Task item: Output each entry exactly as written.

Source records:
*-*-*
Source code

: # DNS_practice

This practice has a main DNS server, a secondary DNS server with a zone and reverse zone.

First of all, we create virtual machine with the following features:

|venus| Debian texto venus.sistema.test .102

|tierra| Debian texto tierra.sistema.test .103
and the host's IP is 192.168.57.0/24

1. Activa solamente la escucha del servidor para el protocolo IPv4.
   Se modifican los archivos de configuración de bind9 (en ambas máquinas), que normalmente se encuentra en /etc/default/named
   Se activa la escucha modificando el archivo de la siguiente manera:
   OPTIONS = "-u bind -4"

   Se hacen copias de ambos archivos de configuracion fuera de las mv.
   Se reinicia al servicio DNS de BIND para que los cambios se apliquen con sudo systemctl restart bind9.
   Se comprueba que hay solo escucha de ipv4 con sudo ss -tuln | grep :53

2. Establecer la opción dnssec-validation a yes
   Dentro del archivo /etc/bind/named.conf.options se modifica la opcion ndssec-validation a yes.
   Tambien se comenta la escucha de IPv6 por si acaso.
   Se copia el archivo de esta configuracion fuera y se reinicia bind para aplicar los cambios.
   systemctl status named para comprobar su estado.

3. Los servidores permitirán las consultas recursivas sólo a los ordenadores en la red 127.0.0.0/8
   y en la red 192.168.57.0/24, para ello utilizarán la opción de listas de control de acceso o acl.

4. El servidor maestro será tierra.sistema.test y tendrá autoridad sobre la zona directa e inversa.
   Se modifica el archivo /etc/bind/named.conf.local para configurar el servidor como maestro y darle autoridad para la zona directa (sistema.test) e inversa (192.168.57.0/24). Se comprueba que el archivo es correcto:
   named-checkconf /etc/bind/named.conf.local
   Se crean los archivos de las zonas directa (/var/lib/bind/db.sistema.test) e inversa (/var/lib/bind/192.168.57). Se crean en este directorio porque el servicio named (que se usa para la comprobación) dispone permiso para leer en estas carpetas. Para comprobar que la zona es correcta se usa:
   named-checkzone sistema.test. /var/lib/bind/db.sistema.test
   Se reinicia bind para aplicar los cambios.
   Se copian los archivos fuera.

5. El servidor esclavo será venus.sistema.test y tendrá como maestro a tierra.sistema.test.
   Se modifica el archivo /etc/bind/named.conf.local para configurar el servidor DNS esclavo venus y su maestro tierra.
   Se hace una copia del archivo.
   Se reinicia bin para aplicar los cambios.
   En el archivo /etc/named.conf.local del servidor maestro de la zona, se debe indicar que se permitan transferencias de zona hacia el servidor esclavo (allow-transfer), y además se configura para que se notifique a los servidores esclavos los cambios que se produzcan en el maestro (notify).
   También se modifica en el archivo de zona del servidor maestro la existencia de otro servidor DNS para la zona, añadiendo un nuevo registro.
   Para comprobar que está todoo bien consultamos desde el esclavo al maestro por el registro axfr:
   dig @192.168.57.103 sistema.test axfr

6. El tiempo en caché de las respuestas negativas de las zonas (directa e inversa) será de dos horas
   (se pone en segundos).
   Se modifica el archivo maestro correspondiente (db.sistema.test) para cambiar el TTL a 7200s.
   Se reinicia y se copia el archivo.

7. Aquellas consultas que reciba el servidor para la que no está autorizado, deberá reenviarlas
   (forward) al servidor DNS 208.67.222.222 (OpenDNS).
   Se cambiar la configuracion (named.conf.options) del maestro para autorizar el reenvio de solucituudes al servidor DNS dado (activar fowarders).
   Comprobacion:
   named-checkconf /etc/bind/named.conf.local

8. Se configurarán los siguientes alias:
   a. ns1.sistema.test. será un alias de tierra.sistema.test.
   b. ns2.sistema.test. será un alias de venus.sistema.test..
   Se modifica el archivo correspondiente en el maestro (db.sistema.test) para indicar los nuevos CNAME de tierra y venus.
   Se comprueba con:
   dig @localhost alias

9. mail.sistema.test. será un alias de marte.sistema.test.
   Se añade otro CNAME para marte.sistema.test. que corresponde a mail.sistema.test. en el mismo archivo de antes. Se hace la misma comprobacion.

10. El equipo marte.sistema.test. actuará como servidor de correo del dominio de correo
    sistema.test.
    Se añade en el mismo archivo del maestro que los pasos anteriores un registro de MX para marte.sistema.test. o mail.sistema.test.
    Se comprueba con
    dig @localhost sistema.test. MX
*-*-*
Exercise response:
Source code

: # DNS_practice

This practice has a main DNS server, a secondary DNS server with a zone and reverse zone.

First of all, we create virtual machine with the following features:

|venus| Debian texto venus.sistema.test .102

|tierra| Debian texto tierra.sistema.test .103
and the host's IP is 192.168.57.0/24

1. Activa solamente la escucha del servidor para el protocolo IPv4.
   Se modifican los archivos de configuración de bind9 (en ambas máquinas), que normalmente se encuentra en /etc/default/named
   Se activa la escucha modificando el archivo de la siguiente manera:
   OPTIONS = "-u bind -4"

   Se hacen copias de ambos archivos de configuracion fuera de las mv.
   Se reinicia al servicio DNS de BIND para que los cambios se apliquen con sudo systemctl restart bind9.
   Se comprueba que hay solo escucha de ipv4 con sudo ss -tuln | grep :53

2. Establecer la opción dnssec-validation a yes
   Dentro del archivo /etc/bind/named.conf.options se modifica la opcion ndssec-validation a yes.
   Tambien se comenta la escucha de IPv6 por si acaso.
   Se copia el archivo de esta configuracion fuera y se reinicia bind para aplicar los cambios.
   systemctl status named para comprobar su estado.

3. Los servidores permitirán las consultas recursivas sólo a los ordenadores en la red 127.0.0.0/8
   y en la red 192.168.57.0/24, para ello utilizarán la opción de listas de control de acceso o acl.

4. El servidor maestro será tierra.sistema.test y tendrá autoridad sobre la zona directa e inversa.
   Se modifica el archivo /etc/bind/named.conf.local para configurar el servidor como maestro y darle autoridad para la zona directa (sistema.test) e inversa (192.168.57.0/24). Se comprueba que el archivo es correcto:
   named-checkconf /etc/bind/named.conf.local
   Se crean los archivos de las zonas directa (/var/lib/bind/db.sistema.test) e inversa (/var/lib/bind/192.168.57). Se crean en este directorio porque el servicio named (que se usa para la comprobación) dispone permiso para leer en estas carpetas. Para comprobar que la zona es correcta se usa:
   named-checkzone sistema.test. /var/lib/bind/db.sistema.test
   Se reinicia bind para aplicar los cambios.
   Se copian los archivos fuera.

5. El servidor esclavo será venus.sistema.test y tendrá como maestro a tierra.sistema.test.
   Se modifica el archivo /etc/bind/named.conf.local para configurar el servidor DNS esclavo venus y su maestro tierra.
   Se hace una copia del archivo.
   Se reinicia bin para aplicar los cambios.
   En el archivo /etc/named.conf.local del servidor maestro de la zona, se debe indicar que se permitan transferencias de zona hacia el servidor esclavo (allow-transfer), y además se configura para que se notifique a los servidores esclavos los cambios que se produzcan en el maestro (notify).
   También se modifica en el archivo de zona del servidor maestro la existencia de otro servidor DNS para la zona, añadiendo un nuevo registro.
   Para comprobar que está todoo bien consultamos desde el esclavo al maestro por el registro axfr:
   dig @192.168.57.103 sistema.test axfr

6. El tiempo en caché de las respuestas negativas de las zonas (directa e inversa) será de dos horas
   (se pone en segundos).
   Se modifica el archivo maestro correspondiente (db.sistema.test) para cambiar el TTL a 7200s.
   Se reinicia y se copia el archivo.

7. Aquellas consultas que reciba el servidor para la que no está autorizado, deberá reenviarlas
   (forward) al servidor DNS 208.67.222.222 (OpenDNS).
   Se cambiar la configuracion (named.conf.options) del maestro para autorizar el reenvio de solucituudes al servidor DNS dado (activar fowarders).
   Comprobacion:
   named-checkconf /etc/bind/named.conf.local

8. Se configurarán los siguientes alias:
   a. ns1.sistema.test. será un alias de tierra.sistema.test.
   b. ns2.sistema.test. será un alias de venus.sistema.test..
   Se modifica el archivo correspondiente en el maestro (db.sistema.test) para indicar los nuevos CNAME de tierra y venus.
   Se comprueba con:
   dig @localhost alias

9. mail.sistema.test. será un alias de marte.sistema.test.
   Se añade otro CNAME para marte.sistema.test. que corresponde a mail.sistema.test. en el mismo archivo de antes. Se hace la misma comprobacion.

10. El equipo marte.sistema.test. actuará como servidor de correo del dominio de correo
    sistema.test.
    Se añade en el mismo archivo del maestro que los pasos anteriores un registro de MX para marte.sistema.test. o mail.sistema.test.
    Se comprueba con
    dig @localhost sistema.test. MX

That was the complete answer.